● Work to complete
Please repeat exactly the lines below from the one containing "账簿，我们不能把这些选择量化，也不能假定所有渡江者经过同一个码头。" down to the one containing "已有从孙吴到西晋接收过程中形成的官府、家族、聚落和水路网络。当地人会关心新来者", both included, and nothing else.

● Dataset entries
= = = = =
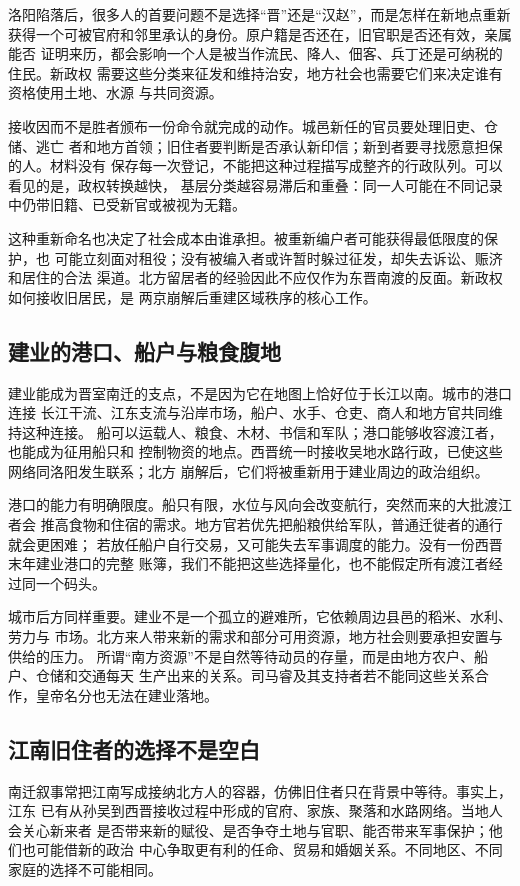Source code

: 洛阳陷落后，很多人的首要问题不是选择“晋”还是“汉赵”，而是怎样在新地点重新
获得一个可被官府和邻里承认的身份。原户籍是否还在，旧官职是否还有效，亲属能否
证明来历，都会影响一个人是被当作流民、降人、佃客、兵丁还是可纳税的住民。新政权
需要这些分类来征发和维持治安，地方社会也需要它们来决定谁有资格使用土地、水源
与共同资源。

接收因而不是胜者颁布一份命令就完成的动作。城邑新任的官员要处理旧吏、仓储、逃亡
者和地方首领；旧住者要判断是否承认新印信；新到者要寻找愿意担保的人。材料没有
保存每一次登记，不能把这种过程描写成整齐的行政队列。可以看见的是，政权转换越快，
基层分类越容易滞后和重叠：同一人可能在不同记录中仍带旧籍、已受新官或被视为无籍。

这种重新命名也决定了社会成本由谁承担。被重新编户者可能获得最低限度的保护，也
可能立刻面对租役；没有被编入者或许暂时躲过征发，却失去诉讼、赈济和居住的合法
渠道。北方留居者的经验因此不应仅作为东晋南渡的反面。新政权如何接收旧居民，是
两京崩解后重建区域秩序的核心工作。

\subsection{建业的港口、船户与粮食腹地}

建业能成为晋室南迁的支点，不是因为它在地图上恰好位于长江以南。城市的港口连接
长江干流、江东支流与沿岸市场，船户、水手、仓吏、商人和地方官共同维持这种连接。
船可以运载人、粮食、木材、书信和军队；港口能够收容渡江者，也能成为征用船只和
控制物资的地点。西晋统一时接收吴地水路行政，已使这些网络同洛阳发生联系；北方
崩解后，它们将被重新用于建业周边的政治组织。

港口的能力有明确限度。船只有限，水位与风向会改变航行，突然而来的大批渡江者会
推高食物和住宿的需求。地方官若优先把船粮供给军队，普通迁徙者的通行就会更困难；
若放任船户自行交易，又可能失去军事调度的能力。没有一份西晋末年建业港口的完整
账簿，我们不能把这些选择量化，也不能假定所有渡江者经过同一个码头。

城市后方同样重要。建业不是一个孤立的避难所，它依赖周边县邑的稻米、水利、劳力与
市场。北方来人带来新的需求和部分可用资源，地方社会则要承担安置与供给的压力。
所谓“南方资源”不是自然等待动员的存量，而是由地方农户、船户、仓储和交通每天
生产出来的关系。司马睿及其支持者若不能同这些关系合作，皇帝名分也无法在建业落地。

\subsection{江南旧住者的选择不是空白}

南迁叙事常把江南写成接纳北方人的容器，仿佛旧住者只在背景中等待。事实上，江东
已有从孙吴到西晋接收过程中形成的官府、家族、聚落和水路网络。当地人会关心新来者
是否带来新的赋役、是否争夺土地与官职、能否带来军事保护；他们也可能借新的政治
中心争取更有利的任命、贸易和婚姻关系。不同地区、不同家庭的选择不可能相同。

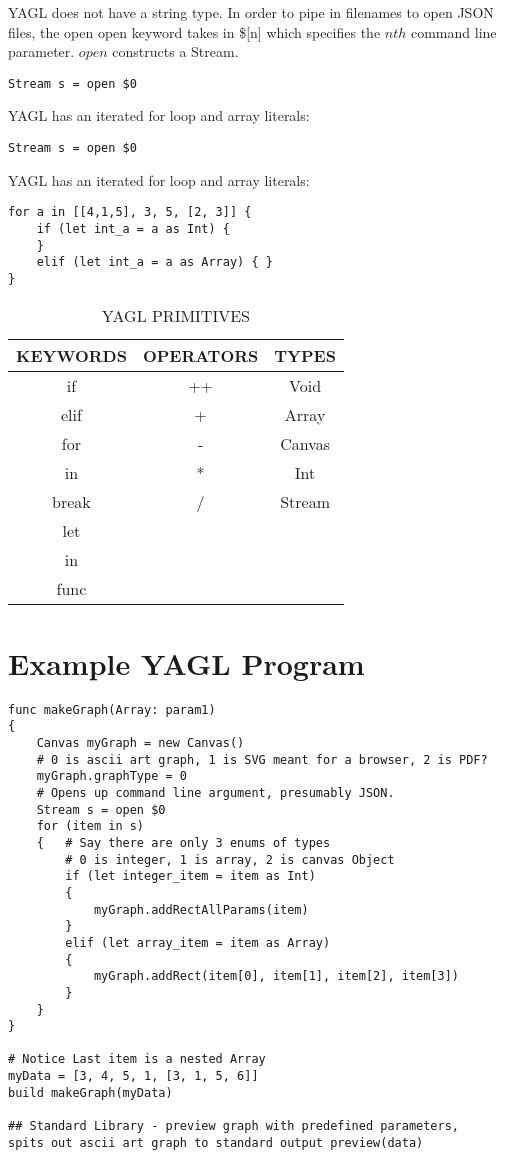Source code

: \documentclass[12pt]{article}
\begin{document}
YAGL does not have a string type. In order to pipe in filenames to open JSON files, the open open keyword takes in \$[n] which specifies the $n{th}$ command line parameter. $open$ constructs a Stream.
\begin{lstlisting}
Stream s = open $0
\end{lstlisting}

YAGL has an iterated for loop and array literals:
\begin{lstlisting}
Stream s = open $0
\end{lstlisting}
YAGL has an iterated for loop and array literals:
\begin{lstlisting}
for a in [[4,1,5], 3, 5, [2, 3]] {
	if (let int_a = a as Int) {
	}
	elif (let int_a = a as Array) { }
}
\end{lstlisting}
\begin{table}[H]
\caption{YAGL PRIMITIVES}
\centering
\begin{tabular}{c c c }
\hline\hline
KEYWORDS & OPERATORS & TYPES \\ [0.5ex] %
\hline
if&++&Void \\
elif&+&Array \\
for&-&Canvas \\
in&*&Int \\
break&/&Stream \\
let\\
in\\
func \\

\hline
\end{tabular}
\end{table}

\section{Example YAGL Program}
\begin{lstlisting}
func makeGraph(Array: param1)
{
	Canvas myGraph = new Canvas()
	# 0 is ascii art graph, 1 is SVG meant for a browser, 2 is PDF?
	myGraph.graphType = 0
	# Opens up command line argument, presumably JSON.
	Stream s = open $0
	for (item in s)
	{	# Say there are only 3 enums of types
		# 0 is integer, 1 is array, 2 is canvas Object
		if (let integer_item = item as Int)
		{
			myGraph.addRectAllParams(item)
		}
		elif (let array_item = item as Array)
		{
			myGraph.addRect(item[0], item[1], item[2], item[3])
		}
	}
}

# Notice Last item is a nested Array 
myData = [3, 4, 5, 1, [3, 1, 5, 6]]
build makeGraph(myData)

## Standard Library - preview graph with predefined parameters, 
spits out ascii art graph to standard output preview(data)
\end{lstlisting}
\end{document}
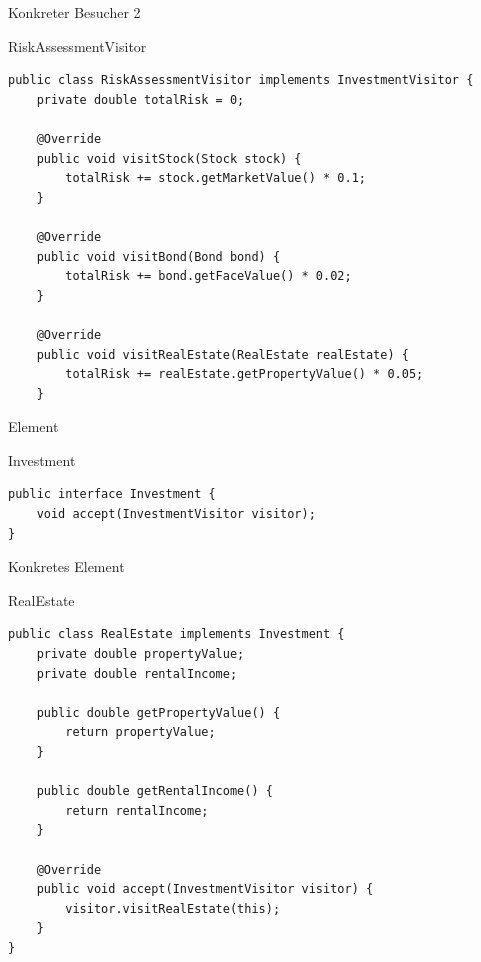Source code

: \begin{frame}[fragile]{Konkreter Besucher 2}
	\begin{exampleblock}{RiskAssessmentVisitor}
 		\begin{lstlisting}
public class RiskAssessmentVisitor implements InvestmentVisitor {
	private double totalRisk = 0;

	@Override
	public void visitStock(Stock stock) {
		totalRisk += stock.getMarketValue() * 0.1;
	}

	@Override
	public void visitBond(Bond bond) {
		totalRisk += bond.getFaceValue() * 0.02;
	}

	@Override
	public void visitRealEstate(RealEstate realEstate) {
		totalRisk += realEstate.getPropertyValue() * 0.05;
	}
 		\end{lstlisting}
 	\end{exampleblock}
\end{frame}

\begin{frame}[fragile]{Element}
	\begin{exampleblock}{Investment}
 		\begin{lstlisting}
public interface Investment {
	void accept(InvestmentVisitor visitor);
}
 		\end{lstlisting}
 	\end{exampleblock}
\end{frame}

\begin{frame}[fragile]{Konkretes Element}
	\begin{exampleblock}{RealEstate}
 		\begin{lstlisting}
public class RealEstate implements Investment {
	private double propertyValue;
	private double rentalIncome;

	public double getPropertyValue() {
		return propertyValue;
	}

	public double getRentalIncome() {
		return rentalIncome;
	}

	@Override
	public void accept(InvestmentVisitor visitor) {
		visitor.visitRealEstate(this);
	}
}
 		\end{lstlisting}
 	\end{exampleblock}
\end{frame}
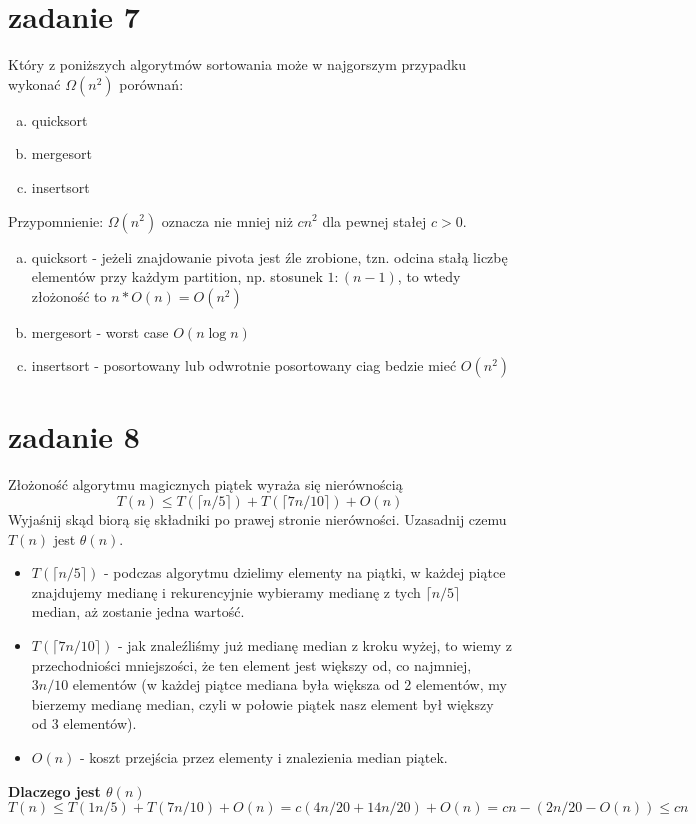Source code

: \section{zadanie 7}
\begin{framed}
Który z poniższych algorytmów sortowania może w najgorszym przypadku wykonać $\Omega(n^2)$ porównań:
\begin{enumerate}[a)]
	\item quicksort
	\item mergesort
	\item insertsort
\end{enumerate}
Przypomnienie: $\Omega(n^2)$ oznacza nie mniej niż $cn^2$ dla pewnej stałej $c>0$.
\end{framed}
\begin{enumerate}[a)]
	\item quicksort - jeżeli znajdowanie pivota jest źle zrobione, tzn. odcina stałą liczbę elementów przy każdym partition, np. stosunek $1:(n-1)$, to wtedy złożoność to $n*O(n) = O(n^2)$
	\item mergesort - worst case $O(n\log n)$
	\item insertsort - posortowany lub odwrotnie posortowany ciag bedzie mieć $O(n^2)$
\end{enumerate}

\section{zadanie 8}
\begin{framed}
Złożoność algorytmu magicznych piątek wyraża się nierównością
$$ T(n) \leq T(\lceil n/5\rceil) + T(\lceil 7n/10\rceil) + O(n) $$
Wyjaśnij skąd biorą się składniki po prawej stronie nierówności. Uzasadnij czemu $T(n)$ jest $\theta(n)$.
\end{framed}
\begin{itemize}
\item $T(\lceil n/5\rceil)$ - podczas algorytmu dzielimy elementy na piątki, w każdej piątce znajdujemy medianę i rekurencyjnie wybieramy medianę z tych $\lceil n/5 \rceil$ median, aż zostanie jedna wartość.
\item $T(\lceil 7n/10\rceil)$ - jak znaleźliśmy już medianę median z kroku wyżej, to wiemy z przechodniości mniejszości, że ten element jest większy od, co najmniej, $3n/10$ elementów (w każdej piątce mediana była większa od 2 elementów, my bierzemy medianę median, czyli w połowie piątek nasz element był większy od 3 elementów).
\item $O(n)$ - koszt przejścia przez elementy i znalezienia median piątek.
\end{itemize}
\textbf{Dlaczego jest $\theta(n)$}
$$T(n) \leq T(1n/5)+T(7n/10)+O(n)= c(4n/20 + 14n/20)+O(n)= cn - (2n/20 - O(n)) \leq cn$$


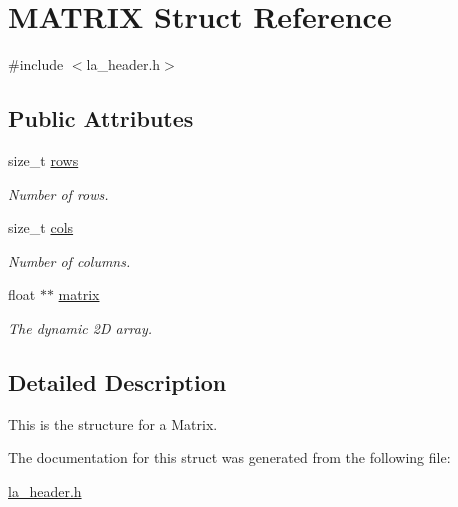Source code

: \hypertarget{structMATRIX}{\section{M\-A\-T\-R\-I\-X Struct Reference}
\label{structMATRIX}
}


{\ttfamily \#include $<$la\-\_\-header.\-h$>$}

\subsection*{Public Attributes}
\begin{DoxyCompactItemize}
\item 
\hypertarget{structMATRIX_a35aca49172760dc3ebfd87cfb09c640e}{size\-\_\-t \hyperlink{structMATRIX_a35aca49172760dc3ebfd87cfb09c640e}{rows}}\label{structMATRIX_a35aca49172760dc3ebfd87cfb09c640e}

\begin{DoxyCompactList}\small\item\em Number of rows. \end{DoxyCompactList}\item 
\hypertarget{structMATRIX_abed4f2973053f5090c9ae3a4fe7e00d7}{size\-\_\-t \hyperlink{structMATRIX_abed4f2973053f5090c9ae3a4fe7e00d7}{cols}}\label{structMATRIX_abed4f2973053f5090c9ae3a4fe7e00d7}

\begin{DoxyCompactList}\small\item\em Number of columns. \end{DoxyCompactList}\item 
\hypertarget{structMATRIX_a1b56eebd963b3128d1ed05eaabb73362}{float $\ast$$\ast$ \hyperlink{structMATRIX_a1b56eebd963b3128d1ed05eaabb73362}{matrix}}\label{structMATRIX_a1b56eebd963b3128d1ed05eaabb73362}

\begin{DoxyCompactList}\small\item\em The dynamic 2\-D array. \end{DoxyCompactList}\end{DoxyCompactItemize}


\subsection{Detailed Description}
This is the structure for a Matrix. 

The documentation for this struct was generated from the following file\-:\begin{DoxyCompactItemize}
\item 
\hyperlink{la__header_8h}{la\-\_\-header.\-h}\end{DoxyCompactItemize}
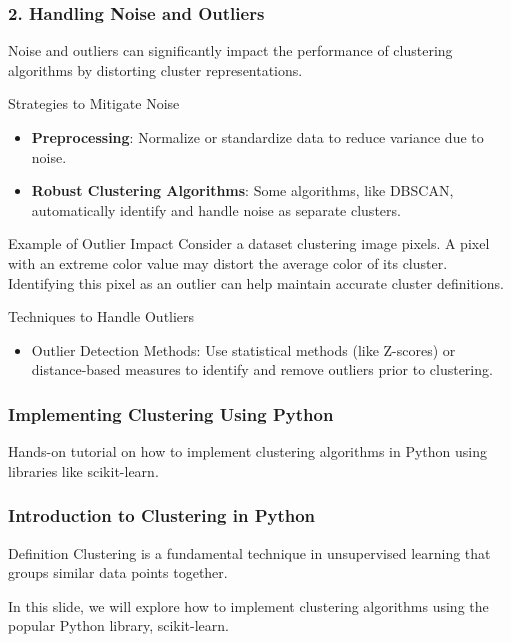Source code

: \documentclass[aspectratio=169]{beamer}
\begin{document}
\begin{frame}[fragile]
  \frametitle{2. Handling Noise and Outliers}
  Noise and outliers can significantly impact the performance of clustering algorithms by distorting cluster representations.
  
  \begin{block}{Strategies to Mitigate Noise}
    \begin{itemize}
      \item \textbf{Preprocessing}: Normalize or standardize data to reduce variance due to noise.
      \item \textbf{Robust Clustering Algorithms}: Some algorithms, like DBSCAN, automatically identify and handle noise as separate clusters.
    \end{itemize}
  \end{block}
  
  \begin{block}{Example of Outlier Impact}
    Consider a dataset clustering image pixels. A pixel with an extreme color value may distort the average color of its cluster. Identifying this pixel as an outlier can help maintain accurate cluster definitions.
  \end{block}

  \begin{block}{Techniques to Handle Outliers}
    \begin{itemize}
      \item Outlier Detection Methods: Use statistical methods (like Z-scores) or distance-based measures to identify and remove outliers prior to clustering.
    \end{itemize}
  \end{block}
\end{frame}

\begin{frame}
    \frametitle{Implementing Clustering Using Python}
    Hands-on tutorial on how to implement clustering algorithms in Python using libraries like scikit-learn.
\end{frame}

\begin{frame}
    \frametitle{Introduction to Clustering in Python}
    \begin{block}{Definition}
        Clustering is a fundamental technique in unsupervised learning that groups similar data points together.
    \end{block}
    In this slide, we will explore how to implement clustering algorithms using the popular Python library, scikit-learn.
\end{frame}
\end{document}
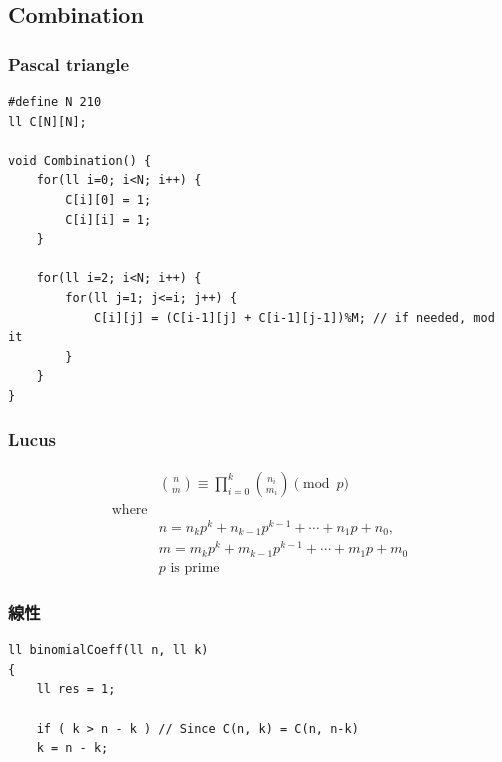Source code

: \documentclass[10pt,oneside]{article}
\begin{document}
\begin{landscape}
\begin{multicols}{2}

\subsection{Combination}

\subsubsection{Pascal triangle}

\begin{verbatim}
#define N 210
ll C[N][N];

void Combination() {
    for(ll i=0; i<N; i++) {
        C[i][0] = 1;
        C[i][i] = 1;
    }
    
    for(ll i=2; i<N; i++) {
        for(ll j=1; j<=i; j++) {
            C[i][j] = (C[i-1][j] + C[i-1][j-1])%M; // if needed, mod it
        }
    }
}
\end{verbatim}

\subsubsection{Lucus}

\begin{equation}
\begin{split}&\binom{n}{m} \equiv \prod_{i=0}^k \binom{n_i}{m_i} \pmod p \\
\text{where}& \\
&n = n_kp^k+n_{k-1}p^{k-1}+\cdots +n_1p+n_0, \\
&m = m_kp^k+m_{k-1}p^{k-1}+\cdots +m_1p+m_0 \\
&p \text{ is prime}
\end{split}
\end{equation}


\subsubsection{線性}

\begin{verbatim}
ll binomialCoeff(ll n, ll k)
{
    ll res = 1;
    
    if ( k > n - k ) // Since C(n, k) = C(n, n-k)
    k = n - k;
    

\end{verbatim}
\end{multicols}
\end{landscape}
\end{document}
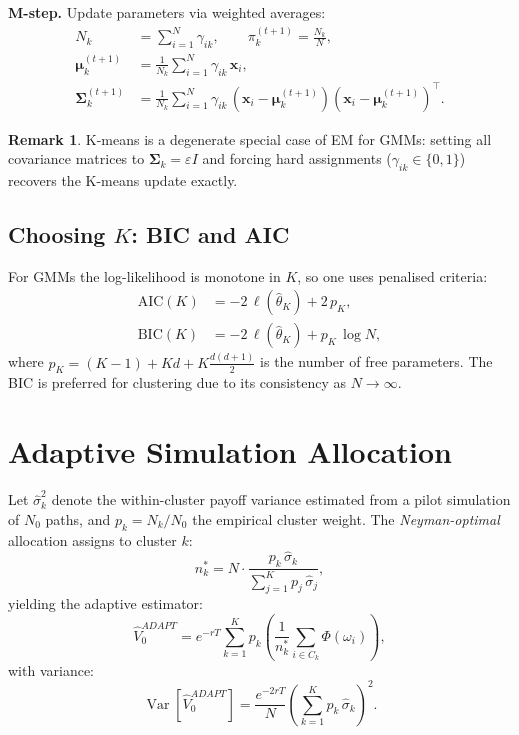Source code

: \documentclass[12pt, a4paper]{report}
\theoremstyle{definition}
\newtheorem{remark}{Remark}[chapter]
\newcommand{\Var}{\operatorname{Var}}
\begin{document}
\textbf{M-step.}  Update parameters via weighted averages:
\begin{align}
    N_k &= \sum_{i=1}^N \gamma_{ik}, \qquad
    \pi_k^{(t+1)} = \frac{N_k}{N}, \label{eq:em-pi}\\
    \boldsymbol{\mu}_k^{(t+1)} &= \frac{1}{N_k}
    \sum_{i=1}^N \gamma_{ik}\,\mathbf{x}_i, \label{eq:em-mu}\\
    \boldsymbol{\Sigma}_k^{(t+1)} &= \frac{1}{N_k}
    \sum_{i=1}^N \gamma_{ik}\,
    (\mathbf{x}_i - \boldsymbol{\mu}_k^{(t+1)})
    (\mathbf{x}_i - \boldsymbol{\mu}_k^{(t+1)})^\top.
    \label{eq:em-sigma}
\end{align}

\begin{remark}
K-means is a degenerate special case of EM for GMMs: setting all
covariance matrices to $\boldsymbol{\Sigma}_k = \varepsilon I$ and
forcing hard assignments ($\gamma_{ik} \in \{0,1\}$) recovers the
K-means update exactly.
\end{remark}

\subsection{Choosing $K$: BIC and AIC}

For GMMs the log-likelihood is monotone in $K$, so one uses penalised
criteria:
\begin{align}
    \mathrm{AIC}(K) &= -2\,\ell(\hat{\theta}_K) + 2\,p_K,
    \label{eq:aic}\\
    \mathrm{BIC}(K) &= -2\,\ell(\hat{\theta}_K) + p_K\,\log N,
    \label{eq:bic}
\end{align}
where $p_K = (K-1) + Kd + K\frac{d(d+1)}{2}$ is the number of free
parameters.  The BIC is preferred for clustering due to its consistency
as $N \to \infty$.

\section{Adaptive Simulation Allocation}
\label{sec:adaptive-allocation}

Let $\hat{\sigma}_k^2$ denote the within-cluster payoff variance
estimated from a pilot simulation of $N_0$ paths, and $p_k = N_k/N_0$
the empirical cluster weight.  The \emph{Neyman-optimal} allocation
assigns to cluster $k$:
\begin{equation}
    n_k^* = N \cdot \frac{p_k\,\hat{\sigma}_k}
    {\sum_{j=1}^K p_j\,\hat{\sigma}_j},
    \label{eq:neyman-cluster}
\end{equation}
yielding the adaptive estimator:
\begin{equation}
    \hat{V}_0^{ADAPT} = e^{-rT} \sum_{k=1}^{K} p_k
    \left(\frac{1}{n_k^*}\sum_{i \in C_k} \Phi(\omega_i)\right),
    \label{eq:adaptive-estimator}
\end{equation}
with variance:
\begin{equation}
    \Var\!\left[\hat{V}_0^{ADAPT}\right]
    = \frac{e^{-2rT}}{N}
    \left(\sum_{k=1}^{K} p_k\,\hat{\sigma}_k\right)^2.
    \label{eq:adaptive-variance}
\end{equation}
\end{document}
= = = = =
● Answer to this task
账簿，我们不能把这些选择量化，也不能假定所有渡江者经过同一个码头。

城市后方同样重要。建业不是一个孤立的避难所，它依赖周边县邑的稻米、水利、劳力与
市场。北方来人带来新的需求和部分可用资源，地方社会则要承担安置与供给的压力。
所谓“南方资源”不是自然等待动员的存量，而是由地方农户、船户、仓储和交通每天
生产出来的关系。司马睿及其支持者若不能同这些关系合作，皇帝名分也无法在建业落地。

\subsection{江南旧住者的选择不是空白}

南迁叙事常把江南写成接纳北方人的容器，仿佛旧住者只在背景中等待。事实上，江东
已有从孙吴到西晋接收过程中形成的官府、家族、聚落和水路网络。当地人会关心新来者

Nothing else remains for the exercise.